Problem requirements: Print exactly the lines below between the line holding "## flash left" and the line holding "13. disconnect", inclusive, and nothing more.

○ ○ ○ ○ ○

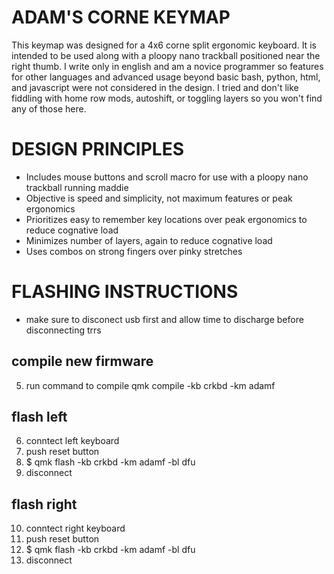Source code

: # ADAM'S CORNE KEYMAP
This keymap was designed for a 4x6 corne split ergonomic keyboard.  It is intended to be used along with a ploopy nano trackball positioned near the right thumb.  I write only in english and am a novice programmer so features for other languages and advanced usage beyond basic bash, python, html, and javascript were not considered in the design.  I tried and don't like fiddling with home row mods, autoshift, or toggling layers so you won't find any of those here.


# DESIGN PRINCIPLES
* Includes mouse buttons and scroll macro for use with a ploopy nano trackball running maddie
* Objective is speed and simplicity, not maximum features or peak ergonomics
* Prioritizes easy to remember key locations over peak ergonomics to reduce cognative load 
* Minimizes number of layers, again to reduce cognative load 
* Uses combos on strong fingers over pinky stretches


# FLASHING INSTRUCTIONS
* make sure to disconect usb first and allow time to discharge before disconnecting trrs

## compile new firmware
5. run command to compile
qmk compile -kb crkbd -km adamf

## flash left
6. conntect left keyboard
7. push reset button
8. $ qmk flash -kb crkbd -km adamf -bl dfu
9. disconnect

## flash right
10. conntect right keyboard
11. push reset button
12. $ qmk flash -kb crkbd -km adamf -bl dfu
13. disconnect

○ ○ ○ ○ ○

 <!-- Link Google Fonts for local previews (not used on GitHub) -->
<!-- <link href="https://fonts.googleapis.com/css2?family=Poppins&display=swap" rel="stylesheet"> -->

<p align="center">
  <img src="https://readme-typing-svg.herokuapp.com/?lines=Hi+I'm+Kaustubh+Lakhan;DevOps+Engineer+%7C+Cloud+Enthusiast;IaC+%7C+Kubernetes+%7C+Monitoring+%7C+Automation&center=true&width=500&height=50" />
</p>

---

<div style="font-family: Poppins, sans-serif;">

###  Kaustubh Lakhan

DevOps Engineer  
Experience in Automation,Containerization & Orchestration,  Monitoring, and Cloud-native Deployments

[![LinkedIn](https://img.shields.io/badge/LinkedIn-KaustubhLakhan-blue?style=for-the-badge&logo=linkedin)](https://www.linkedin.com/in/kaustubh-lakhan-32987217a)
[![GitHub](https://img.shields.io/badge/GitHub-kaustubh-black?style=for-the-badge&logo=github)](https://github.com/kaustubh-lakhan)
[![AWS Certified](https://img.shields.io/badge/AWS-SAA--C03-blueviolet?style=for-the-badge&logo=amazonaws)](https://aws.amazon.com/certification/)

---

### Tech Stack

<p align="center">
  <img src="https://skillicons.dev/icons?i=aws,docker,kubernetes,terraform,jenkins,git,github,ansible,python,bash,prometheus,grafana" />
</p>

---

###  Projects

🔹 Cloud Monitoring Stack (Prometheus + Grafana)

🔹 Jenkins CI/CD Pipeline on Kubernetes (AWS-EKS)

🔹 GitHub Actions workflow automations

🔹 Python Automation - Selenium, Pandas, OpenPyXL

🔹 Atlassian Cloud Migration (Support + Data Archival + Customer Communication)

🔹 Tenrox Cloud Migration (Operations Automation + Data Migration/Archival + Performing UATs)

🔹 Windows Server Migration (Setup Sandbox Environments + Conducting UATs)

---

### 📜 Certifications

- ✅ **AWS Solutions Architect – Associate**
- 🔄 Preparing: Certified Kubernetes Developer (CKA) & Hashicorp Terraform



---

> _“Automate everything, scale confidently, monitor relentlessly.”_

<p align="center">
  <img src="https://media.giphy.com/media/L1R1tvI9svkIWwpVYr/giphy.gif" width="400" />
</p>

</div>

○ ○ ○ ○ ○

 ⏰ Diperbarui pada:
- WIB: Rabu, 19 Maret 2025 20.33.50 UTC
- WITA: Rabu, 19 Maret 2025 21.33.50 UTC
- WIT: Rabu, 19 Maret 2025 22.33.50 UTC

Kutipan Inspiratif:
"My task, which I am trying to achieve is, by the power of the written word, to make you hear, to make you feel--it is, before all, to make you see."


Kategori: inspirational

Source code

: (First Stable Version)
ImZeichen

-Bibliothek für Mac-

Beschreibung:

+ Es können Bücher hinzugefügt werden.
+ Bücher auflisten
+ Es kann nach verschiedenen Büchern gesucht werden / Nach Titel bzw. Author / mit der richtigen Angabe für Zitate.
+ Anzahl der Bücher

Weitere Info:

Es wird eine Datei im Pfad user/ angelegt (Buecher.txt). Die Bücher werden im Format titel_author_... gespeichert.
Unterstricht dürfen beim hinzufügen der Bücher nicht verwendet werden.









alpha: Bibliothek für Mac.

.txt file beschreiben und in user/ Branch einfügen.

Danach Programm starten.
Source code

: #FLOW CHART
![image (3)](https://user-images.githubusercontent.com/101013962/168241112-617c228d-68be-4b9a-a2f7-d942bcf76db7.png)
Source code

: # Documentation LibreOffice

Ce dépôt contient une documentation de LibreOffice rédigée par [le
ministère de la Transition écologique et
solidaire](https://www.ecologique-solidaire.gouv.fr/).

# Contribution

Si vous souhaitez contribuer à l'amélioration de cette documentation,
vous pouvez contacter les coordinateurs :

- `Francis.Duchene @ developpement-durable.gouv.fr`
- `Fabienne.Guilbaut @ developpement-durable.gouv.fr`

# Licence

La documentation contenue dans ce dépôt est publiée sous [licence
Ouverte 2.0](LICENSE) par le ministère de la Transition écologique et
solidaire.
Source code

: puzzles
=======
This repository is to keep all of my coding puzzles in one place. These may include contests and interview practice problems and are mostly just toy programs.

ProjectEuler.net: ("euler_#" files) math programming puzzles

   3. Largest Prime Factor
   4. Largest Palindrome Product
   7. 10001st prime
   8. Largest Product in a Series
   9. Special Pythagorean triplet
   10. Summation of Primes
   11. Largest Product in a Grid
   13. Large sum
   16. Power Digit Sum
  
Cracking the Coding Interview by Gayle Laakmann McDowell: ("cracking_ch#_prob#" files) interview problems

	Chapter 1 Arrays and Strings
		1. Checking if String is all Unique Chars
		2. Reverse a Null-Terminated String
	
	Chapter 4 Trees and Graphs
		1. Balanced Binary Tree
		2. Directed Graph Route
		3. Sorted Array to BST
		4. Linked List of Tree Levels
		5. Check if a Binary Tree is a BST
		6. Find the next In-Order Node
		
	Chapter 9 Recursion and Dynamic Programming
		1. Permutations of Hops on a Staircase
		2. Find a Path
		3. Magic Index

○ ○ ○ ○ ○

Result for this exercise:
## flash left
6. conntect left keyboard
7. push reset button
8. $ qmk flash -kb crkbd -km adamf -bl dfu
9. disconnect

## flash right
10. conntect right keyboard
11. push reset button
12. $ qmk flash -kb crkbd -km adamf -bl dfu
13. disconnect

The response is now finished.